Since the Office does not have the facilities for examining and comparing the number/amount of blocking oligonucleotides used by applicants', i.e., at least 10 or about 0.1 to 50 pmol per blocking oligonucleotide, with that of Vries et al., i.e., 10 µM rRNA-blocking oligonucleotides, the burden is on the applicant to show a novel or unobvious difference between the claimed amount and the number/amount used in the prior art. See In re Best, 562 F.2d 1252, 195 USPQ 430 (CCPA 1977) and In re Fitzgerald et al., 205 USPQ 594.

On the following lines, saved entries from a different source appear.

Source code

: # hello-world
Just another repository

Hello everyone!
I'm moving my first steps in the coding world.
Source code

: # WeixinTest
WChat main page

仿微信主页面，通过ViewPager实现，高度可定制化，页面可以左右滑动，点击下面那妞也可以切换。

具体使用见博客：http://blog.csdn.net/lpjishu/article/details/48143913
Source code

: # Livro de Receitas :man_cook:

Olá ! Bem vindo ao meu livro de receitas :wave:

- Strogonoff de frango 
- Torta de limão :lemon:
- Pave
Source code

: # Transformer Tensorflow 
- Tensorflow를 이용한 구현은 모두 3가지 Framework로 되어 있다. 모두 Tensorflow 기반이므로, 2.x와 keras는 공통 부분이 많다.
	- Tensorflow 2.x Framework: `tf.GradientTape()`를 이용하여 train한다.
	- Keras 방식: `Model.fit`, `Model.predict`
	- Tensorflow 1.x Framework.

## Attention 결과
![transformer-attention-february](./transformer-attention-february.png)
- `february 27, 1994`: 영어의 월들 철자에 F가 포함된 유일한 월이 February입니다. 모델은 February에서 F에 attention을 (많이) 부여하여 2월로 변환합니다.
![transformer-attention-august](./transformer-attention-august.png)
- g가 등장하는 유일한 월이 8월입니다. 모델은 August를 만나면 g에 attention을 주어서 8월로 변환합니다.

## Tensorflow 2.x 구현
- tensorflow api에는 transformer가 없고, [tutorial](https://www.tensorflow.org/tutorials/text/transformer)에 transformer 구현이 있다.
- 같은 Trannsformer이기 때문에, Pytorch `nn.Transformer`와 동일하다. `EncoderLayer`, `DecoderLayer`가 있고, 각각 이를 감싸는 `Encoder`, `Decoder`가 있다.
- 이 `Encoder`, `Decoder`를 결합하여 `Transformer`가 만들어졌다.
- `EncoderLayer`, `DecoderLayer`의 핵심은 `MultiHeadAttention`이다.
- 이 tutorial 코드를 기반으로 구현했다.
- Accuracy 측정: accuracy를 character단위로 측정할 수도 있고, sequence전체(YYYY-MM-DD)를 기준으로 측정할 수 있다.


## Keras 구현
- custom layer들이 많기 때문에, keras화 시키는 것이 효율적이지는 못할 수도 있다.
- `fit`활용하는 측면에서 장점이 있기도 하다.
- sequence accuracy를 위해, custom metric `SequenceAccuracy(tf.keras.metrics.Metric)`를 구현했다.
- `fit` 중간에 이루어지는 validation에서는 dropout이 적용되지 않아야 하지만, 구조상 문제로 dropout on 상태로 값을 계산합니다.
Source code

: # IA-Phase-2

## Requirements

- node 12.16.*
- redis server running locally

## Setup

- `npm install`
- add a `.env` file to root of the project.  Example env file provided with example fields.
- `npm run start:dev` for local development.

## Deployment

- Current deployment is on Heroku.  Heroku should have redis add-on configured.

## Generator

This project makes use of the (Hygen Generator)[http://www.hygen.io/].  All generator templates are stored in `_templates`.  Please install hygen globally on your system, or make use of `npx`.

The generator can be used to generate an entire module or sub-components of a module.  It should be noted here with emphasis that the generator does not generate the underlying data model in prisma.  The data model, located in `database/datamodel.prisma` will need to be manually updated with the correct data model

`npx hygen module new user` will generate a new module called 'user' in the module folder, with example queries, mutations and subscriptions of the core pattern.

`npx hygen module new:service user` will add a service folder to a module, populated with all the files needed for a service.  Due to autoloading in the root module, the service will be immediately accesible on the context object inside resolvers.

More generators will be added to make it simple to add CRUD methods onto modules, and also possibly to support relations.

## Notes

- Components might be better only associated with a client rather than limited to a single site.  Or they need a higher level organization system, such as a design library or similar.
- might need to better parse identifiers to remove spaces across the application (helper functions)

Vries et al. do not teach [1] the use of specific temperatures, i.e., at least 65, 70, or 75 degrees Celsius, subsequently reducing the temperature to lower than 40 degrees Celsius (claims 7 and 20); [2] the different regions are evenly distributed (claim 11); [3] the use of salt of KCl and its concentrations (claims 17-18); and [4] the RNA sample is from whole blood, serum or plasma.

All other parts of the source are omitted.